• **Directions for this task**: Copying nothing before it, reproduce the line that holds "### Remarques" and every line after it in the data, exactly.

** Opening Provided records block **

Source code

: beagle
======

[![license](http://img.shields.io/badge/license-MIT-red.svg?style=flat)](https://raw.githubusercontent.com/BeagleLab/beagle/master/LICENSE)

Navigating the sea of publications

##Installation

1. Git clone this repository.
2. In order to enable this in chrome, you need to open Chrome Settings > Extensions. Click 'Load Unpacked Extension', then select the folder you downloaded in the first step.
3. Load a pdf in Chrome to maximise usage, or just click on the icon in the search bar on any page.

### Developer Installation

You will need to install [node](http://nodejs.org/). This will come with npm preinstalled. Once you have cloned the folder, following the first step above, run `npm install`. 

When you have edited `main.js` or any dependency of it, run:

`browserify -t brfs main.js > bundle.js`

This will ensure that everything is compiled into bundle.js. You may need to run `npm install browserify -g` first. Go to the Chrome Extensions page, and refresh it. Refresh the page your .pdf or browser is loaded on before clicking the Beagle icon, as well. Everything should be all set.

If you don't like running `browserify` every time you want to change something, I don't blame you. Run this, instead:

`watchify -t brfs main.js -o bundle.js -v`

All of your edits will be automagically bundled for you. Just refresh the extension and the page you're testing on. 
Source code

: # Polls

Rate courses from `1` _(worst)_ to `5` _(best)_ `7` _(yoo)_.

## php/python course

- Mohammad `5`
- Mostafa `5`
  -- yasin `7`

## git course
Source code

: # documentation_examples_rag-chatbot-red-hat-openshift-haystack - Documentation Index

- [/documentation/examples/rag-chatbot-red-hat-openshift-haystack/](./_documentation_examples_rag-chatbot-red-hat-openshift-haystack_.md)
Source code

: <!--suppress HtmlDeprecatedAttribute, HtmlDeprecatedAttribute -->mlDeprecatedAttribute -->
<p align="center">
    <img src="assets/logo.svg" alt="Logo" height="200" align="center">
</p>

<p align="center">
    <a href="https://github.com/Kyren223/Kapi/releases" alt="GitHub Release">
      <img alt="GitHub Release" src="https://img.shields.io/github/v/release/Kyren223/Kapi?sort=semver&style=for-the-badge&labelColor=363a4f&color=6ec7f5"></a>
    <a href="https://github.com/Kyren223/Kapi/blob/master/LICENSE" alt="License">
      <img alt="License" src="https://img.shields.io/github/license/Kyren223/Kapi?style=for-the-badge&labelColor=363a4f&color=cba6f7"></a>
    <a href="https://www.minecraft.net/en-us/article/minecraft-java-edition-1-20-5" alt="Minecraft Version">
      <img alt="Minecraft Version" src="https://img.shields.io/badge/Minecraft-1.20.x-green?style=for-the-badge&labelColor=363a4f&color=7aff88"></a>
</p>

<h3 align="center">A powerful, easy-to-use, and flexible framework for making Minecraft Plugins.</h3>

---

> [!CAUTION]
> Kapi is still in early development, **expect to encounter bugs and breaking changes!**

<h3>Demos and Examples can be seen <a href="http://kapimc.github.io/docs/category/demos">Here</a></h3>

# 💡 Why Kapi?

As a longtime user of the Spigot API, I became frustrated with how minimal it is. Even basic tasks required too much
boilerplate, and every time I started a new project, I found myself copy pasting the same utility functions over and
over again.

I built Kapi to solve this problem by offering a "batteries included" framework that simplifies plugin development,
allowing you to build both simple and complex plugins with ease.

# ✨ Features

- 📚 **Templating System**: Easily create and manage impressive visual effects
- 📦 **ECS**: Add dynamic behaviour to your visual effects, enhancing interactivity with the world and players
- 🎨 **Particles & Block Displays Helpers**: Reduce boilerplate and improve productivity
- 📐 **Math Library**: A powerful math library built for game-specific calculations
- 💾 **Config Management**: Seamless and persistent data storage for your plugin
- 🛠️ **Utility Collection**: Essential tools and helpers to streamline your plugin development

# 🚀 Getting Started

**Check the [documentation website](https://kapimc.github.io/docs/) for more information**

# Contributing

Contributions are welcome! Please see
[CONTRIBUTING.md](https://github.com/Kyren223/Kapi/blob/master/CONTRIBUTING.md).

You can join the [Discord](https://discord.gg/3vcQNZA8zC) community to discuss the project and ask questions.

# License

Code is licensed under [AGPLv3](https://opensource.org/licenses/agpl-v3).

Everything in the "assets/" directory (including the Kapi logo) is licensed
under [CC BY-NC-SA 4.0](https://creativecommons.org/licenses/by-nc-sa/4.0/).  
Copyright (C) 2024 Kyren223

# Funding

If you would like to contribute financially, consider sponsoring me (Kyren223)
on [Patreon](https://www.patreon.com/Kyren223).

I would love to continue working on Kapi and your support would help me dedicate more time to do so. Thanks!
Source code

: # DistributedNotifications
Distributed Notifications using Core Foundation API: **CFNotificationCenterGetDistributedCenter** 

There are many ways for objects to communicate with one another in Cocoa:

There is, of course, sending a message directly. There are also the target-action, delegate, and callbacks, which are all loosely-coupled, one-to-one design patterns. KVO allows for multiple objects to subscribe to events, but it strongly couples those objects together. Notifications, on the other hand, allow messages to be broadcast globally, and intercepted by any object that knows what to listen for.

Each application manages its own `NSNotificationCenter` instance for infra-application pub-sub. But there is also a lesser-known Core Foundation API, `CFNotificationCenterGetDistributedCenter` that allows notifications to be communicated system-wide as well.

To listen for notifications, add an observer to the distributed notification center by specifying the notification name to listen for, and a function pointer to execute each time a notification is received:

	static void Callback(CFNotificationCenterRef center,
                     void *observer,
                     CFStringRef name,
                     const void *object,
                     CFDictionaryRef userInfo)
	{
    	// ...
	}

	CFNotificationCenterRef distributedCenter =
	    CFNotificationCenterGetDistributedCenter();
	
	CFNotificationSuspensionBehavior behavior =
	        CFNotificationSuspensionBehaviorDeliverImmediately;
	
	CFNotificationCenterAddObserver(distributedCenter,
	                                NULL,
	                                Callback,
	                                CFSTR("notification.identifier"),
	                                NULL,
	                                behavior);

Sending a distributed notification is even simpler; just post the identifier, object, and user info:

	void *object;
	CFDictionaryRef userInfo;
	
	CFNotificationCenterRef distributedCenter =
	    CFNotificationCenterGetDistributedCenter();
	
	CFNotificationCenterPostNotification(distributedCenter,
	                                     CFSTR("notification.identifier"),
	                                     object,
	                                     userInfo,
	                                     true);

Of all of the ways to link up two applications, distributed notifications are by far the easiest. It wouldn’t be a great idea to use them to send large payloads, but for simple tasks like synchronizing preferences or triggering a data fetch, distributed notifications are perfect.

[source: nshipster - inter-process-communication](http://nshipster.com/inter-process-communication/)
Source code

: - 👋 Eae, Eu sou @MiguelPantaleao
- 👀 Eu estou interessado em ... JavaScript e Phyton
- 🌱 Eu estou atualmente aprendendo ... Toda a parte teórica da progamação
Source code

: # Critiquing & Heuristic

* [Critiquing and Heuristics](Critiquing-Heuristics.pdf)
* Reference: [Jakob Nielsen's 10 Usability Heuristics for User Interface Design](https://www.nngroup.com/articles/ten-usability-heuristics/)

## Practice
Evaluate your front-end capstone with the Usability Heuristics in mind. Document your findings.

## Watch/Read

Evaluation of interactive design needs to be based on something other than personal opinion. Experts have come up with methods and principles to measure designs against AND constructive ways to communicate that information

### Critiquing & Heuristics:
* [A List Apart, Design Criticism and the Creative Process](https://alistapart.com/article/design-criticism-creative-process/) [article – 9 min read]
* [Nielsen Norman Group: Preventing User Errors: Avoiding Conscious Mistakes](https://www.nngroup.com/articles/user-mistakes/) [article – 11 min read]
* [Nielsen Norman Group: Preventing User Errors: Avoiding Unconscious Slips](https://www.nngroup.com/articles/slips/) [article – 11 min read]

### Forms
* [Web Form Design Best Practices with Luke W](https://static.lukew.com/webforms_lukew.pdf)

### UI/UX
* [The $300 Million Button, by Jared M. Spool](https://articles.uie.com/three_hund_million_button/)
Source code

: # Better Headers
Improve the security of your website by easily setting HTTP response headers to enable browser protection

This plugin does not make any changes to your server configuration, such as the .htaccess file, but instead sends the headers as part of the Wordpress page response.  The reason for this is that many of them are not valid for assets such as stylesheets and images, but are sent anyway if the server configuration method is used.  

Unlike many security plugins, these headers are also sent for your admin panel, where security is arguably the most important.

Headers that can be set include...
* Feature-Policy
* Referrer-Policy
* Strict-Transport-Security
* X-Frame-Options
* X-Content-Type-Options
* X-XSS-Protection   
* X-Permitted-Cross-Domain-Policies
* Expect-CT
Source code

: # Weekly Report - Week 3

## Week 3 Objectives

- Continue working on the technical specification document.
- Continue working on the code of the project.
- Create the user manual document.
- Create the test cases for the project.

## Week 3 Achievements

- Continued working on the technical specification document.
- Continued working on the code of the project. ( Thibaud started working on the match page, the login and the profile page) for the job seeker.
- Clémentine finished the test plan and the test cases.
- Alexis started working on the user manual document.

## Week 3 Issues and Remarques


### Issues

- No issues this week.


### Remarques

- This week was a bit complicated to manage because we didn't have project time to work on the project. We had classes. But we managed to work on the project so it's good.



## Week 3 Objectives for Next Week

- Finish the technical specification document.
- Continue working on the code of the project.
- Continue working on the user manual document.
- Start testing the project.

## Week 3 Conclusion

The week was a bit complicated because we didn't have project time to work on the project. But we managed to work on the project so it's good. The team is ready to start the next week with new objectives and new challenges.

** Closing Provided records block **

• **Response box**:
### Remarques

- This week was a bit complicated to manage because we didn't have project time to work on the project. We had classes. But we managed to work on the project so it's good.



## Week 3 Objectives for Next Week

- Finish the technical specification document.
- Continue working on the code of the project.
- Continue working on the user manual document.
- Start testing the project.

## Week 3 Conclusion

The week was a bit complicated because we didn't have project time to work on the project. But we managed to work on the project so it's good. The team is ready to start the next week with new objectives and new challenges.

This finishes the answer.